## ACTIVITY
Every line from the start of the records through the line with "php sleep() command." is to be written out exactly; pictures are not.

***** DATA PROVIDED *****

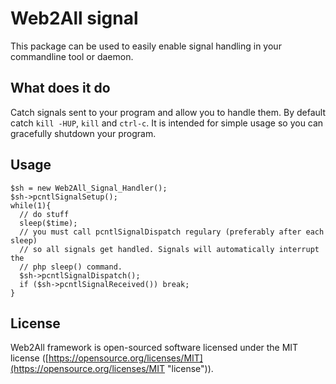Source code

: # Web2All signal

This package can be used to easily enable signal handling in your commandline tool or daemon.

## What does it do ##

Catch signals sent to your program and allow you to handle them. By default catch `kill -HUP`, `kill` and `ctrl-c`.
It is intended for simple usage so you can gracefully shutdown your program.

## Usage ##

    $sh = new Web2All_Signal_Handler();
    $sh->pcntlSignalSetup();
    while(1){
      // do stuff
      sleep($time);
      // you must call pcntlSignalDispatch regulary (preferably after each sleep)
      // so all signals get handled. Signals will automatically interrupt the
      // php sleep() command.
      $sh->pcntlSignalDispatch();
      if ($sh->pcntlSignalReceived()) break;
    }

## License ##

Web2All framework is open-sourced software licensed under the MIT license ([https://opensource.org/licenses/MIT](https://opensource.org/licenses/MIT "license")).
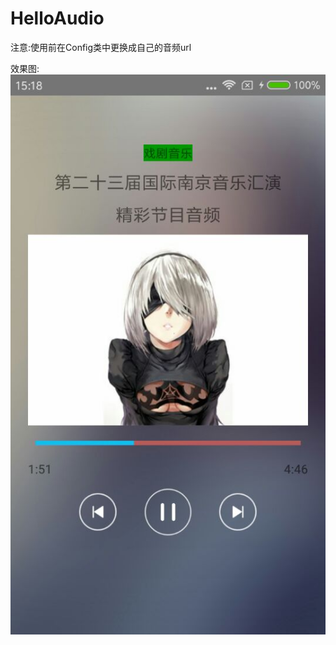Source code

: # HelloAudio
注意:使用前在Config类中更换成自己的音频url<br /> 

效果图: <br /> 
![image](https://github.com/changkh/HelloAudio/raw/master/screenshots/HelloAudio-pic1.jpg)
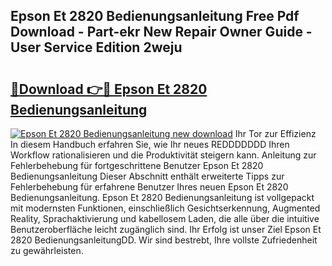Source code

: ## Epson Et 2820 Bedienungsanleitung Free Pdf Download - Part-ekr New Repair Owner Guide - User Service Edition 2weju

# <h2><a href="http://df5851h.blite.top/?on=Epson+Et+2820+Bedienungsanleitung">🔗Download 👉🔴 Epson Et 2820 Bedienungsanleitung</a></h2>

[![Epson Et 2820 Bedienungsanleitung new download](https://i.imgur.com/lujVjoI.png)](http://df5851h.blite.top/?on=Epson+Et+2820+Bedienungsanleitung)
Ihr Tor zur Effizienz In diesem Handbuch erfahren Sie, wie Ihr neues REDDDDDDD Ihren Workflow rationalisieren und die Produktivität steigern kann. Anleitung zur Fehlerbehebung für fortgeschrittene Benutzer Epson Et 2820 Bedienungsanleitung Dieser Abschnitt enthält erweiterte Tipps zur Fehlerbehebung für erfahrene Benutzer Ihres neuen Epson Et 2820 Bedienungsanleitung. Epson Et 2820 Bedienungsanleitung ist vollgepackt mit modernsten Funktionen, einschließlich Gesichtserkennung, Augmented Reality, Sprachaktivierung und kabellosem Laden, die alle über die intuitive Benutzeroberfläche leicht zugänglich sind. Ihr Erfolg ist unser Ziel Epson Et 2820 BedienungsanleitungDD. Wir sind bestrebt, Ihre vollste Zufriedenheit zu gewährleisten.
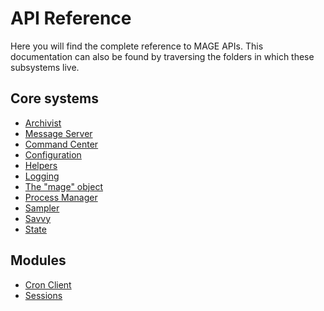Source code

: # API Reference

Here you will find the complete reference to MAGE APIs. This documentation can also be found by
traversing the folders in which these subsystems live.

## Core systems

* [Archivist](../../lib/archivist)
* [Message Server](../../lib/msgServer)
* [Command Center](../../lib/commandCenter)
* [Configuration](../../lib/config)
* [Helpers](../../lib/helpers)
* [Logging](../../lib/loggingService)
* [The "mage" object](../../lib/mage)
* [Process Manager](../../lib/processManager)
* [Sampler](../../lib/sampler)
* [Savvy](../../lib/savvy)
* [State](../../lib/state)

## Modules

* [Cron Client](../../lib/modules/cronClient)
* [Sessions](../../lib/modules/session)
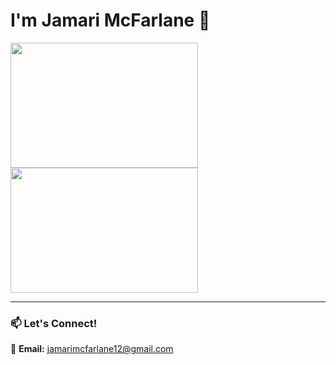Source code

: # I'm Jamari McFarlane 👋  

<img src="https://github.com/user-attachments/assets/56b2767a-7de0-40ee-b7e1-9fb04be78575" width="300" height="200">

<img src="https://github.com/user-attachments/assets/24496101-4be9-4552-b764-dc73d963f02a" width="300" height="200">

---

### 📫 **Let's Connect!**  
📧 **Email:** jamarimcfarlane12@gmail.com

*****

## EXERCISE SOLUTION
Source code

: # Web2All signal

This package can be used to easily enable signal handling in your commandline tool or daemon.

## What does it do ##

Catch signals sent to your program and allow you to handle them. By default catch `kill -HUP`, `kill` and `ctrl-c`.
It is intended for simple usage so you can gracefully shutdown your program.

## Usage ##

    $sh = new Web2All_Signal_Handler();
    $sh->pcntlSignalSetup();
    while(1){
      // do stuff
      sleep($time);
      // you must call pcntlSignalDispatch regulary (preferably after each sleep)
      // so all signals get handled. Signals will automatically interrupt the
      // php sleep() command.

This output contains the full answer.